_What you will do_:
Reproduce all the entries precisely.

START Exercise input

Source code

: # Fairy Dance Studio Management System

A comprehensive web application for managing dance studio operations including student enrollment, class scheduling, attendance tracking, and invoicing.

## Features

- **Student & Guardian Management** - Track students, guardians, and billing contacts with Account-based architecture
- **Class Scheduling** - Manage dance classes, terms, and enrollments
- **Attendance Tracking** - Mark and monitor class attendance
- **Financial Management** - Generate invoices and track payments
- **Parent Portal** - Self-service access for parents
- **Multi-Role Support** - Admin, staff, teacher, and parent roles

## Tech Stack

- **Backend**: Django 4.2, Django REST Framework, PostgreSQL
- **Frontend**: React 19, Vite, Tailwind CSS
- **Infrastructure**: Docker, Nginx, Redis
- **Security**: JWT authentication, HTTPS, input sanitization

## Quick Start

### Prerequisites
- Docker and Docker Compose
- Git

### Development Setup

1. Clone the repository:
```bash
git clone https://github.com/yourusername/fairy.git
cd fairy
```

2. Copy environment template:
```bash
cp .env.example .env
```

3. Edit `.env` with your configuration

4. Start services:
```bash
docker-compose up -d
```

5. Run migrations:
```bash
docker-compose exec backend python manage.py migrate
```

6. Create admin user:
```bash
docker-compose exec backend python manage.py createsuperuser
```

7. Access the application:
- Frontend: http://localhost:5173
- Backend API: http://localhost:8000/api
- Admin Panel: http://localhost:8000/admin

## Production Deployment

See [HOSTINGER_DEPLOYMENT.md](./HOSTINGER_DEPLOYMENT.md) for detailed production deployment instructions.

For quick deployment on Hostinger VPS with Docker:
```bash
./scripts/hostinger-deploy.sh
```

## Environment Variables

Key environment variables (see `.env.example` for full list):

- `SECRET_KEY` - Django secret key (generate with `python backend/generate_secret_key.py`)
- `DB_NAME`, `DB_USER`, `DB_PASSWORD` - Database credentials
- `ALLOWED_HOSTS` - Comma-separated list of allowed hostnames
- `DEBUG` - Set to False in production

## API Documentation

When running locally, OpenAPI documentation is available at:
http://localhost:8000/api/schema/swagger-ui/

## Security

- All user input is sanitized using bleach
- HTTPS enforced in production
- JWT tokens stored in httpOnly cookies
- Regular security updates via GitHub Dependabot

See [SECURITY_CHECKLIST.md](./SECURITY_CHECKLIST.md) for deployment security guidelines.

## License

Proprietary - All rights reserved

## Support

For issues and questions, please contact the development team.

END Exercise input

_Solution to this problem_:
Source code

: # Fairy Dance Studio Management System

A comprehensive web application for managing dance studio operations including student enrollment, class scheduling, attendance tracking, and invoicing.

## Features

- **Student & Guardian Management** - Track students, guardians, and billing contacts with Account-based architecture
- **Class Scheduling** - Manage dance classes, terms, and enrollments
- **Attendance Tracking** - Mark and monitor class attendance
- **Financial Management** - Generate invoices and track payments
- **Parent Portal** - Self-service access for parents
- **Multi-Role Support** - Admin, staff, teacher, and parent roles

## Tech Stack

- **Backend**: Django 4.2, Django REST Framework, PostgreSQL
- **Frontend**: React 19, Vite, Tailwind CSS
- **Infrastructure**: Docker, Nginx, Redis
- **Security**: JWT authentication, HTTPS, input sanitization

## Quick Start

### Prerequisites
- Docker and Docker Compose
- Git

### Development Setup

1. Clone the repository:
```bash
git clone https://github.com/yourusername/fairy.git
cd fairy
```

2. Copy environment template:
```bash
cp .env.example .env
```

3. Edit `.env` with your configuration

4. Start services:
```bash
docker-compose up -d
```

5. Run migrations:
```bash
docker-compose exec backend python manage.py migrate
```

6. Create admin user:
```bash
docker-compose exec backend python manage.py createsuperuser
```

7. Access the application:
- Frontend: http://localhost:5173
- Backend API: http://localhost:8000/api
- Admin Panel: http://localhost:8000/admin

## Production Deployment

See [HOSTINGER_DEPLOYMENT.md](./HOSTINGER_DEPLOYMENT.md) for detailed production deployment instructions.

For quick deployment on Hostinger VPS with Docker:
```bash
./scripts/hostinger-deploy.sh
```

## Environment Variables

Key environment variables (see `.env.example` for full list):

- `SECRET_KEY` - Django secret key (generate with `python backend/generate_secret_key.py`)
- `DB_NAME`, `DB_USER`, `DB_PASSWORD` - Database credentials
- `ALLOWED_HOSTS` - Comma-separated list of allowed hostnames
- `DEBUG` - Set to False in production

## API Documentation

When running locally, OpenAPI documentation is available at:
http://localhost:8000/api/schema/swagger-ui/

## Security

- All user input is sanitized using bleach
- HTTPS enforced in production
- JWT tokens stored in httpOnly cookies
- Regular security updates via GitHub Dependabot

See [SECURITY_CHECKLIST.md](./SECURITY_CHECKLIST.md) for deployment security guidelines.

## License

Proprietary - All rights reserved

## Support

For issues and questions, please contact the development team.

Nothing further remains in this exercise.